▶ _Activity_:
Retype, word for word, the lines from the first line of the entries through the line that holds "## **v0.1** (18FEB2024)"; leave out the pictures.

▶ _Information shown_:
● ● ●
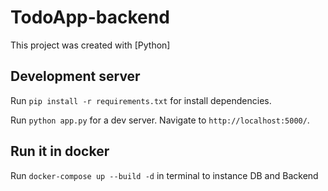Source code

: # TodoApp-backend

This project was created with [Python]

## Development server

Run `pip install -r requirements.txt` for install dependencies.

Run `python app.py` for a dev server. Navigate to `http://localhost:5000/`.

## Run it in docker

Run `docker-compose up --build -d` in terminal to instance DB and Backend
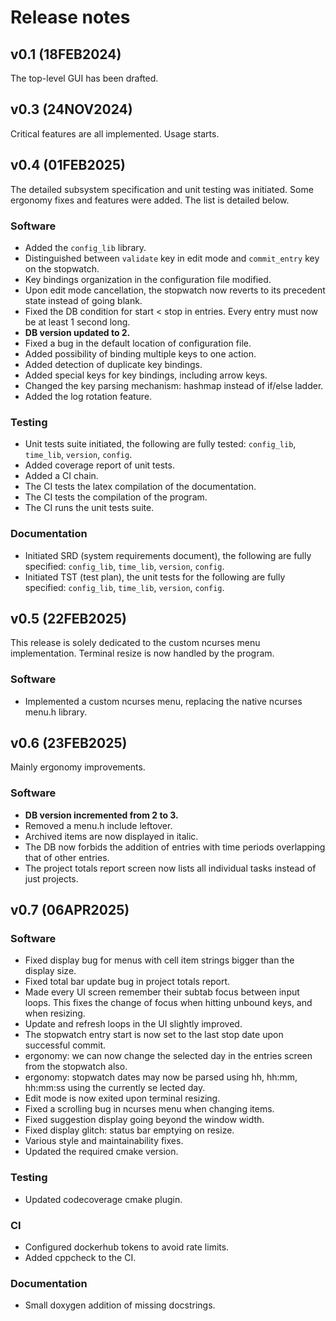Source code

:# Release notes

## **v0.1** (18FEB2024)
The top-level GUI has been drafted.

## **v0.3** (24NOV2024)
Critical features are all implemented. Usage starts.

## **v0.4** (01FEB2025)
The detailed subsystem specification and unit testing was initiated. Some
ergonomy fixes and features were added. The list is detailed below.

### Software
- Added the `config_lib` library.
- Distinguished between `validate` key in edit mode and `commit_entry` key on
  the stopwatch.
- Key bindings organization in the configuration file modified.
- Upon edit mode cancellation, the stopwatch now reverts to its precedent state
  instead of going blank.
- Fixed the DB condition for start < stop in entries. Every entry must now be
  at least 1 second long.
- **DB version updated to 2.**
- Fixed a bug in the default location of configuration file.
- Added possibility of binding multiple keys to one action.
- Added detection of duplicate key bindings.
- Added special keys for key bindings, including arrow keys.
- Changed the key parsing mechanism: hashmap instead of if/else ladder.
- Added the log rotation feature.

### Testing
- Unit tests suite initiated, the following are fully tested: `config_lib`,
  `time_lib`, `version`, `config`.
- Added coverage report of unit tests.
- Added a CI chain.
- The CI tests the latex compilation of the documentation.
- The CI tests the compilation of the program.
- The CI runs the unit tests suite.

### Documentation
- Initiated SRD (system requirements document), 
  the following are fully specified: `config_lib`, `time_lib`, `version`, `config`.
- Initiated TST (test plan), the unit tests for the following are fully specified:
  `config_lib`, `time_lib`, `version`, `config`.

## **v0.5**  (22FEB2025)
This release is solely dedicated to the custom ncurses menu implementation.
Terminal resize is now handled by the program.

### Software
- Implemented a custom ncurses menu, replacing the native ncurses menu.h
  library.

## **v0.6** (23FEB2025)
Mainly ergonomy improvements.

### Software
- **DB version incremented from 2 to 3.**
- Removed a menu.h include leftover.
- Archived items are now displayed in italic.
- The DB now forbids the addition of entries with time periods overlapping that
  of other entries.
- The project totals report screen now lists all individual tasks instead of
  just projects.

## **v0.7** (06APR2025)

### Software
- Fixed display bug for menus with cell item strings bigger than the display
  size.
- Fixed total bar update bug in project totals report.
- Made every UI screen remember their subtab focus between input loops. This
  fixes the change of focus when hitting unbound keys, and when resizing.
- Update and refresh loops in the UI slightly improved.
- The stopwatch entry start is now set to the last stop date upon successful
  commit.
- ergonomy: we can now change the selected day in the entries screen from the
  stopwatch also.
- ergonomy: stopwatch dates may now be parsed using hh, hh:mm, hh:mm:ss using
  the currently se lected day.
- Edit mode is now exited upon terminal resizing.
- Fixed a scrolling bug in ncurses menu when changing items.
- Fixed suggestion display going beyond the window width.
- Fixed display glitch: status bar emptying on resize.
- Various style and maintainability fixes.
- Updated the required cmake version.

### Testing
- Updated codecoverage cmake plugin.

### CI
- Configured dockerhub tokens to avoid rate limits.
- Added cppcheck to the CI.
 
### Documentation
- Small doxygen addition of missing docstrings.
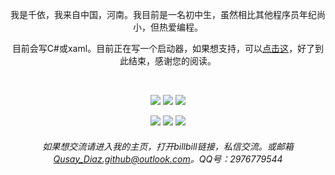 <div align="center">
  
我是千依，我来自中国，河南。我目前是一名初中生，虽然相比其他程序员年纪尚小，但热爱编程。

目前会写C#或xaml。目前正在写一个启动器，如果想支持，可以[点击这](/.code/ChmlFrp_WPF_Clienter)，好了到此结束，感谢您的阅读。

<div/>

<br/>

<p align = "center">
  <img src = "https://github-readme-stats.vercel.app/api?username=qianyiaz&show_icons=true&theme=tokyonight&line_height=28">
  <img src = "https://github-readme-stats.vercel.app/api/top-langs/?username=Qianyiaz&layout=donut&theme=radical&line_height=30">
  <img src ="https://streak-stats.demolab.com?user=Qianyiaz&theme=tokyonight&hide_border=%E7%9C%9F&locale=zh_Hans&mode=weekly&exclude_days=Mon&hide_longest_streak=true&line_height=20">
</p>

<p align="center">
<img src="https://img.shields.io/badge/-C sharp-black?style=flat-square&logo=c#"/>
<img src="https://img.shields.io/badge/-Git-black?style=flat-square&logo=git"/>
<img src="https://img.shields.io/badge/-GitHub-black?style=flat-square&logo=github"/>
</p>


###### 如果想交流请进入我的主页，打开billbill链接，私信交流。或邮箱<Qusay_Diaz.github@outlook.com>。QQ号：2976779544
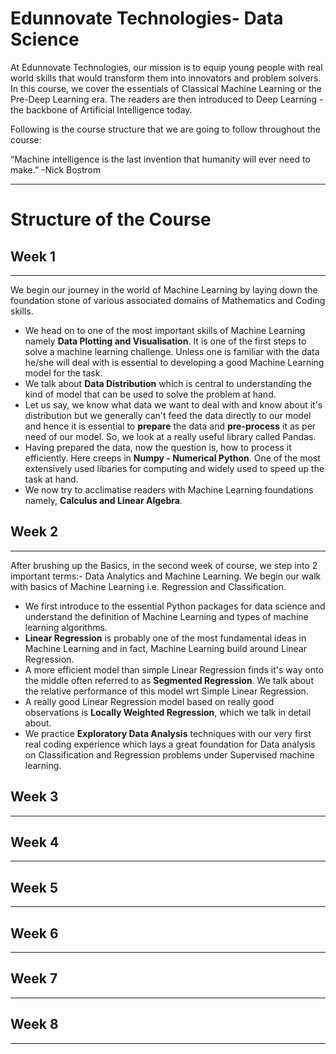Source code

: # Edunnovate Technologies- Data Science
At Edunnovate Technologies, our mission is to equip young people with real world skills that would transform them into innovators and problem solvers. In this course, we cover the essentials of Classical Machine Learning or the Pre-Deep Learning era. The readers are then introduced to Deep Learning - the backbone of Artificial Intelligence today.

Following is the course structure that we are going to follow throughout the course:


“Machine intelligence is the last invention that humanity will ever need to make.”    -Nick Bostrom
***
# Structure of the Course

## Week 1
***
We begin our journey in the world of Machine Learning by laying down the foundation stone of various associated domains of Mathematics and Coding skills. 

* We head on to one of the most important skills of Machine Learning namely **Data Plotting and Visualisation**. It is one of the first steps to solve a machine learning challenge. Unless one is familiar with the data he/she will deal with is essential to developing a good Machine Learning model for the task. 
* We talk about **Data Distribution** which is central to understanding the kind of model that can be used to solve the problem at hand.
* Let us say, we know what data we want to deal with and know about it's distribution but we generally can't feed the data directly to our model and hence it is essential to **prepare** the data and **pre-process** it as per need of our model. So, we look at a really useful library called Pandas.
* Having prepared the data, now the question is, how to process it efficiently. Here creeps in **Numpy - Numerical Python**. One of the most extensively used libaries for computing and widely used to speed up the task at hand.
* We now try to acclimatise readers with Machine Learning foundations namely, **Calculus and Linear Algebra**.

## Week 2
***
After brushing up the Basics, in the second week of course, we step into 2 important terms:- Data Analytics and Machine Learning. We begin our walk with basics of Machine Learning i.e. Regression and Classification. 

* We first introduce to the essential Python packages for data science and understand the definition of Machine Learning and types of machine learning algorithms. 
* **Linear Regression** is probably one of the most fundamental ideas in Machine Learning and in fact, Machine Learning build around Linear Regression.
* A more efficient model than simple Linear Regression finds it's way onto the middle often referred to as **Segmented Regression**. We talk about the relative performance of this model wrt Simple Linear Regression. 
* A really good Linear Regression model based on really good observations is **Locally Weighted Regression**, which we talk in detail about.
* We practice **Exploratory Data Analysis** techniques with our very first real coding experience which lays a great foundation for Data analysis on Classification and Regression problems under Supervised machine learning.

## Week 3
***

## Week 4
---
## Week 5
---
## Week 6
---
## Week 7
---
## Week 8
---
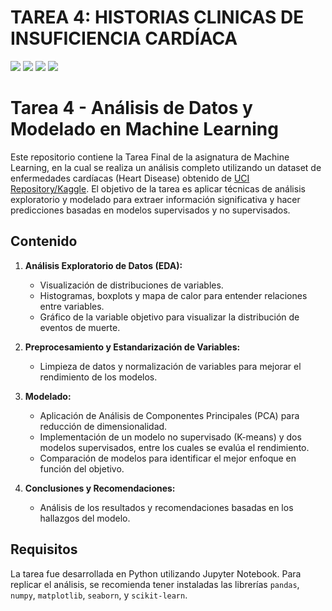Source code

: # TAREA 4: HISTORIAS CLINICAS DE INSUFICIENCIA CARDÍACA

<p align="left">
   <img src="https://img.shields.io/badge/Status-En%20Desarrollo-green?style=plastic">
   <img src="https://img.shields.io/badge/Python-3776AB?style=plastic&logo=python&logoColor=white"/>
   <img src="https://img.shields.io/badge/Jupyter-%23e58f1a.svg?style=plastic&logo=Jupyter&logoColor=white"/>

<img src="./assets/banner-visualizacion-T2.png"/>

# Tarea 4 - Análisis de Datos y Modelado en Machine Learning

Este repositorio contiene la Tarea Final de la asignatura de Machine Learning, en la cual se realiza un análisis completo utilizando un dataset de enfermedades cardíacas (Heart Disease) obtenido de [UCI Repository/Kaggle](https://archive.ics.uci.edu/ml/index.php). El objetivo de la tarea es aplicar técnicas de análisis exploratorio y modelado para extraer información significativa y hacer predicciones basadas en modelos supervisados y no supervisados.

## Contenido

1. **Análisis Exploratorio de Datos (EDA):**
   - Visualización de distribuciones de variables.
   - Histogramas, boxplots y mapa de calor para entender relaciones entre variables.
   - Gráfico de la variable objetivo para visualizar la distribución de eventos de muerte.

2. **Preprocesamiento y Estandarización de Variables:**
   - Limpieza de datos y normalización de variables para mejorar el rendimiento de los modelos.

3. **Modelado:**
   - Aplicación de Análisis de Componentes Principales (PCA) para reducción de dimensionalidad.
   - Implementación de un modelo no supervisado (K-means) y dos modelos supervisados, entre los cuales se evalúa el rendimiento.
   - Comparación de modelos para identificar el mejor enfoque en función del objetivo.

4. **Conclusiones y Recomendaciones:**
   - Análisis de los resultados y recomendaciones basadas en los hallazgos del modelo.

## Requisitos

La tarea fue desarrollada en Python utilizando Jupyter Notebook. Para replicar el análisis, se recomienda tener instaladas las librerías `pandas`, `numpy`, `matplotlib`, `seaborn`, y `scikit-learn`.
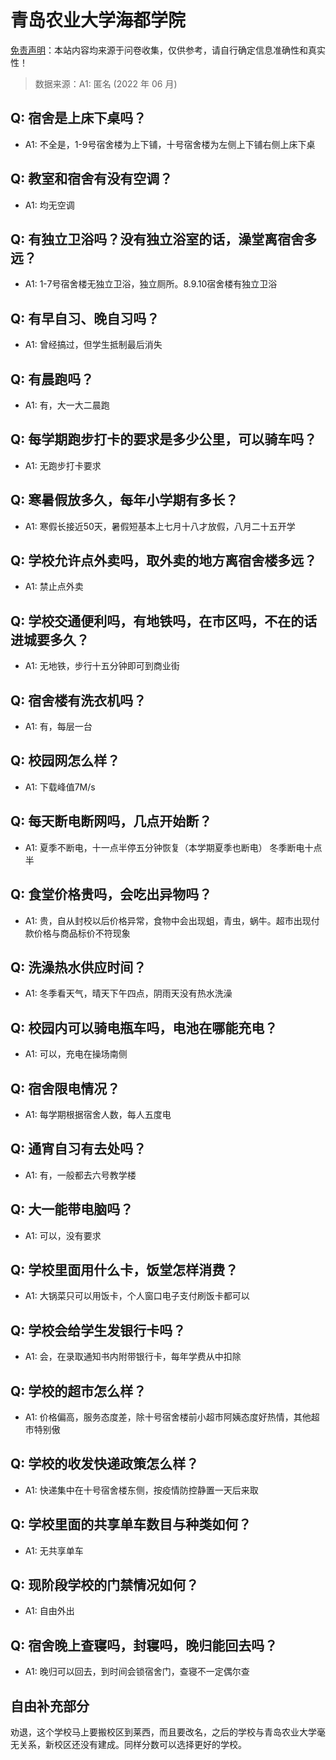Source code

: # 青岛农业大学海都学院

[免责声明](https://colleges.chat/#_3)：本站内容均来源于问卷收集，仅供参考，请自行确定信息准确性和真实性！

> 数据来源：A1: 匿名 (2022 年 06 月)

## Q: 宿舍是上床下桌吗？

- A1: 不全是，1-9号宿舍楼为上下铺，十号宿舍楼为左侧上下铺右侧上床下桌

## Q: 教室和宿舍有没有空调？

- A1: 均无空调

## Q: 有独立卫浴吗？没有独立浴室的话，澡堂离宿舍多远？

- A1: 1-7号宿舍楼无独立卫浴，独立厕所。8.9.10宿舍楼有独立卫浴

## Q: 有早自习、晚自习吗？

- A1: 曾经搞过，但学生抵制最后消失

## Q: 有晨跑吗？

- A1: 有，大一大二晨跑

## Q: 每学期跑步打卡的要求是多少公里，可以骑车吗？

- A1: 无跑步打卡要求

## Q: 寒暑假放多久，每年小学期有多长？

- A1: 寒假长接近50天，暑假短基本上七月十八才放假，八月二十五开学

## Q: 学校允许点外卖吗，取外卖的地方离宿舍楼多远？

- A1: 禁止点外卖

## Q: 学校交通便利吗，有地铁吗，在市区吗，不在的话进城要多久？

- A1: 无地铁，步行十五分钟即可到商业街

## Q: 宿舍楼有洗衣机吗？

- A1: 有，每层一台

## Q: 校园网怎么样？

- A1: 下载峰值7M/s

## Q: 每天断电断网吗，几点开始断？

- A1: 夏季不断电，十一点半停五分钟恢复（本学期夏季也断电）
冬季断电十点半

## Q: 食堂价格贵吗，会吃出异物吗？

- A1: 贵，自从封校以后价格异常，食物中会出现蛆，青虫，蜗牛。超市出现付款价格与商品标价不符现象

## Q: 洗澡热水供应时间？

- A1: 冬季看天气，晴天下午四点，阴雨天没有热水洗澡

## Q: 校园内可以骑电瓶车吗，电池在哪能充电？

- A1: 可以，充电在操场南侧

## Q: 宿舍限电情况？

- A1: 每学期根据宿舍人数，每人五度电

## Q: 通宵自习有去处吗？

- A1: 有，一般都去六号教学楼

## Q: 大一能带电脑吗？

- A1: 可以，没有要求

## Q: 学校里面用什么卡，饭堂怎样消费？

- A1: 大锅菜只可以用饭卡，个人窗口电子支付刷饭卡都可以

## Q: 学校会给学生发银行卡吗？

- A1: 会，在录取通知书内附带银行卡，每年学费从中扣除

## Q: 学校的超市怎么样？

- A1: 价格偏高，服务态度差，除十号宿舍楼前小超市阿姨态度好热情，其他超市特别傲

## Q: 学校的收发快递政策怎么样？

- A1: 快递集中在十号宿舍楼东侧，按疫情防控静置一天后来取

## Q: 学校里面的共享单车数目与种类如何？

- A1: 无共享单车

## Q: 现阶段学校的门禁情况如何？

- A1: 自由外出

## Q: 宿舍晚上查寝吗，封寝吗，晚归能回去吗？

- A1: 晚归可以回去，到时间会锁宿舍门，查寝不一定偶尔查

## 自由补充部分

劝退，这个学校马上要搬校区到莱西，而且要改名，之后的学校与青岛农业大学毫无关系，新校区还没有建成。同样分数可以选择更好的学校。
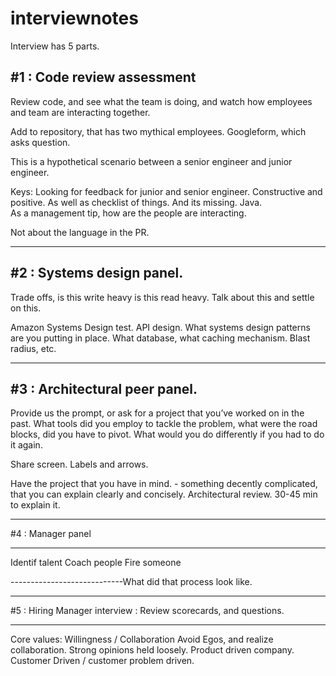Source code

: # interviewnotes

Interview has 5 parts.

#1 : Code review assessment
----------------------------

Review code, and see what the team is doing, and watch how employees and team are interacting together. 

Add to repository, that has two mythical employees.  Googleform, which asks question.

This is a hypothetical scenario between a senior engineer and junior engineer.

Keys: Looking for feedback for junior and senior engineer.  Constructive and positive.  As well as checklist of things.  And its missing.  Java.  
As a management tip, how are the people are interacting.  

Not about the language in the PR.

---
#2 : Systems design panel.
----------------------------
Trade offs, is this write heavy is this read heavy.  Talk about this and settle on this.  

Amazon Systems Design test.  API design.  What systems design patterns are you putting in place.  What database, what caching mechanism.  Blast radius, etc.  

---
#3 : Architectural peer panel.  
----------------------------
Provide us the prompt, or ask for a project that you’ve worked on in the past.  What tools did you employ to tackle the problem, what were the road blocks, did you have to pivot.  What would you do differently if you had to do it again.

Share screen.  Labels and arrows.  

Have the project that you have in mind.  -  something decently complicated, that you can explain clearly and concisely.  Architectural review.  30-45 min to explain it.  

----
#4 : Manager panel 

----------------------------
Identif talent
Coach people
Fire someone


----------------------------What did that process look like.

----
#5 : Hiring Manager interview : Review scorecards, and questions.

---
Core values:
Willingness / Collaboration
Avoid Egos, and realize collaboration.
Strong opinions held loosely.
Product driven company.
Customer Driven / customer problem driven.



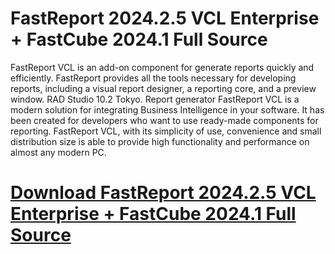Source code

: # FastReport 2024.2.5 VCL Enterprise + FastCube 2024.1 Full Source

FastReport VCL is an add-on component for generate reports quickly and efficiently. FastReport provides all the tools necessary for developing reports, including a visual report designer, a reporting core, and a preview window. RAD Studio 10.2 Tokyo. Report generator FastReport VCL is a modern solution for integrating Business Intelligence in your software. It has been created for developers who want to use ready-made components for reporting. FastReport VCL, with its simplicity of use, convenience and small distribution size is able to provide high functionality and performance on almost any modern PC.

# [Download FastReport 2024.2.5 VCL Enterprise + FastCube 2024.1 Full Source](https://developer.team/delphi/35282-fastreport-202425-vcl-enterprise-fastcube-20241-full-source.html)
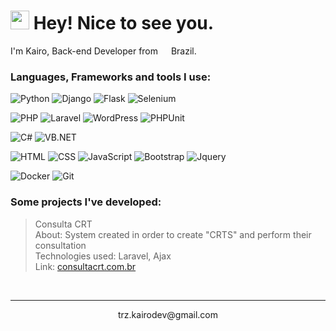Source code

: <h1><img src="https://emojis.slackmojis.com/emojis/images/1643515649/16721/hands_up.gif?1643515649" width="30"/> Hey! Nice to see you.</h1>


<p>I'm Kairo, Back-end Developer from <img src="https://emojis.slackmojis.com/emojis/images/1643514916/9339/brazil.png?1643514916" width="13"/> Brazil.</p>
<h3>Languages, Frameworks and tools I use:</h3>
<p>
  <img alt="Python" src="https://img.shields.io/badge/-Python-DD0031?style=flat-square&logo=python&logoColor=white" />
  <img alt="Django" src="https://img.shields.io/badge/-Django-blue?style=flat-square&logo=django&logoColor=white" />
  <img alt="Flask" src="https://img.shields.io/badge/-Flask-blue?style=flat-square&logo=flask&logoColor=white" />
  <img alt="Selenium" src="https://img.shields.io/badge/-Selenium-blue?style=flat-square&logo=selenium&logoColor=white" />
</p>
<p>
  <img alt="PHP" src="https://img.shields.io/badge/-PHP-DD0031?style=flat-square&logo=php&logoColor=white" />
  <img alt="Laravel" src="https://img.shields.io/badge/-Laravel-blue?style=flat-square&logo=laravel&logoColor=white" />
  <img alt="WordPress" src="https://img.shields.io/badge/-Wordpress-blue?style=flat-square&logo=wordpress&logoColor=white" />
  <img alt="PHPUnit" src="https://img.shields.io/badge/-Codeigniter-blue?style=flat-square&logo=codeigniter&logoColor=white" />
</p>
<p>
  <img alt="C#" src="https://img.shields.io/badge/-CSHARP-DD0031?style=flat-square&logo=csharp&logoColor=white" />
  <img alt="VB.NET" src="https://img.shields.io/badge/-VB.NET-DD0031?style=flat-square&logo=vbnet&logoColor=white" />
</p>
<p>
  <img alt="HTML" src="https://img.shields.io/badge/-HTML5-yellowgreen?style=flat-square&logo=html5&logoColor=white" />
  <img alt="CSS" src="https://img.shields.io/badge/-CSS-yellowgreen?style=flat-square&logo=css3&logoColor=white" />
  <img alt="JavaScript" src="https://img.shields.io/badge/-JavaScript-yellowgreen?style=flat-square&logo=javascript&logoColor=white" />
  <img alt="Bootstrap" src="https://img.shields.io/badge/-Bootstrap-yellowgreen?style=flat-square&logo=bootstrap&logoColor=white" />
  <img alt="Jquery" src="https://img.shields.io/badge/-Jquery-yellowgreen?style=flat-square&logo=jquery&logoColor=white" />
</p>
<p>
  <img alt="Docker" src="https://img.shields.io/badge/-Docker-blue?style=flat-square&logo=docker&logoColor=white" />
  <img alt="Git" src="https://img.shields.io/badge/-Git-blue?style=flat-square&logo=git&logoColor=white" />
</p>
<h3>Some projects I've developed:</h3>

> Consulta CRT <br>
About: System created in order to create "CRTS" and perform their consultation <br>
Technologies used: Laravel, Ajax <br> 
Link: <a href="https://consultacrt.com.br" target="_blank">consultacrt.com.br</a> 
<br>

------------
<p align="center">trz.kairodev@gmail.com
</p>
● ● ●
▶ _Response area_:
Source code

: # TodoApp-backend

This project was created with [Python]

## Development server

Run `pip install -r requirements.txt` for install dependencies.

Run `python app.py` for a dev server. Navigate to `http://localhost:5000/`.

## Run it in docker

Run `docker-compose up --build -d` in terminal to instance DB and Backend
Source code

:# Release notes

## **v0.1** (18FEB2024)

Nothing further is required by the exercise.